My 'The Her' was lying in her sleeping place this light when she had a visitor. I was lying with her to protect her of course and when the visitor arrived complete with black bag and when she started putting a needle in my 'The Hers' arm which filled with blood I was alarmed. Being sensible I didn't attack straight away but sat up and asked my 'The Her' if she was OK and if I should attack. She seemed calm enough but then I heard the Longlegs say “ I'd swear your pet is talking to you, he's almost human isn't he?”
You can see what I mean about what a few words can do can't you? PET ? What does she mean Pet? Yes, I know the word of course, but dogs are pets, rabbits are pets but Cats are Superiors. We have been looking after Longlegs for about 9500 years now so she could have got her facts right.
Another thing. Fancy suggesting that I might be like a human. Why on earth would I want that? I mean, just look at us.
CAT.Feline.Superior LONGLEGS. Homo Sapien. Inferior.
Flexible bodies Awkward, gangly, limited movement.
Quick reflexes Slow reflexes. The only thing they catch is a cold.
Retractable Claws. Short claws permanently out.
Night Vision. Bumble along in the dark.
Acute Hearing. Only hear low frequencies easily.
Rapid Breeding. Have to wait lots of light times to give birth.
Added to the last is the fact that their kittens are born not able to look after themselves or walk. But look at Superior kittens, able to walk, able to look after themselves after a very short time and able to hunt vermin after a short time too.
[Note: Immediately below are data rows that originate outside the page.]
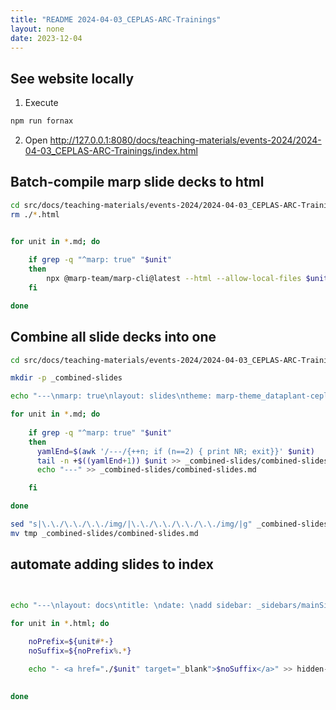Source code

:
 ```yaml
---
title: "README 2024-04-03_CEPLAS-ARC-Trainings"
layout: none
date: 2023-12-04
---
```



## See website locally

1. Execute

```bash
npm run fornax
```

2. Open http://127.0.0.1:8080/docs/teaching-materials/events-2024/2024-04-03_CEPLAS-ARC-Trainings/index.html


## Batch-compile marp slide decks to html

```bash
cd src/docs/teaching-materials/events-2024/2024-04-03_CEPLAS-ARC-Trainings
rm ./*.html
```

```bash

for unit in *.md; do
    
    if grep -q "^marp: true" "$unit"
    then
        npx @marp-team/marp-cli@latest --html --allow-local-files $unit --theme-set $marpTheme ../../style/ --
    fi

done
```


## Combine all slide decks into one

```zsh
cd src/docs/teaching-materials/events-2024/2024-04-03_CEPLAS-ARC-Trainings

mkdir -p _combined-slides

echo "---\nmarp: true\nlayout: slides\ntheme: marp-theme_dataplant-ceplas-ccby\npaginate: true\ntitle: \ndate: \n---\n" > _combined-slides/combined-slides.md

for unit in *.md; do
    
    if grep -q "^marp: true" "$unit"
    then
      yamlEnd=$(awk '/---/{++n; if (n==2) { print NR; exit}}' $unit)
      tail -n +$((yamlEnd+1)) $unit >> _combined-slides/combined-slides.md
      echo "---" >> _combined-slides/combined-slides.md

    fi

done

sed "s|\.\./\.\./\.\./img/|\.\./\.\./\.\./\.\./img/|g" _combined-slides/combined-slides.md > tmp
mv tmp _combined-slides/combined-slides.md

```

## automate adding slides to index

```bash


echo "---\nlayout: docs\ntitle: \ndate: \nadd sidebar: _sidebars/mainSidebar.md\n---\n\n## Slide decks\n" > hidden-index.md

for unit in *.html; do
    
    noPrefix=${unit#*-}
    noSuffix=${noPrefix%.*}

    echo "- <a href="./$unit" target="_blank">$noSuffix</a>" >> hidden-index.md
   

done
```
When has a human baby ever brought home a mouse? So, given these facts do you really thank I'd be human if I could. Isn't it much more sensible to think that the Longlegs would rather be Superior and are jealous? I decided that these few words had had an effect and that was to make me laugh (if I only could) then make me angry.
I watched as the visitor withdrew the needle now filled with blood from my 'The Hers arm and put it away. She then reached over to stroke me and found that I'd reacted to her words in the best way I knew how, via my wonderful needle sharp teeth which I sank into her finger to show my displeasure at her disparaging comment. Oddly enough, when she jerked the finger away she didn't try to save the blood as she had before. I on the other hand, decided enough was enough and with a word of apology to my 'The Her' dropped of the sleeping place and left the room to find a place to rest in better company. I knew my 'The Her' was not in danger ( but truth to tell, I wasn't so sure about myself). After she left I went back and jumped up on the sleeping place.
“You are naughty Oscar” said my 'The Her' “ the doctor was only trying to be friendly.”
“ She insulted me and paid for it” I replied and lay down.
“ I suppose you were only trying to protect me” she insisted and I saw no reason to argue as she started stroking me just behind my ears. Instead I just purred “Thank you” and fell asleep.
Mark Twain was a great Longlegs writer who faithfully served many Superiors during his life. He once said something that agrees with this wonderful segment you have just written. Here it is and I hope many Longlegs will profit from it. "If man could be crossed with the cat, it would improve man, but it would deteriorate the cat."
Dear Oscar, I really don't believe you can count Longlegs as inferiors to CATS after all we have the opposable thumb do we not which gives our paws much more flexibility than yours? I do believe that you are actually jealous of the Longlegs and secretly long to be one. After all, we own the world in which you live.
Dear Tom Fleury,
Your opposable thumb allows you to use a tin opener to open tins of salmon and tuna for US. So what have I to be jealous of when I gain the end product? I assure you I'm happy as I am and have NO doubts as to which of us is Superior. ME !!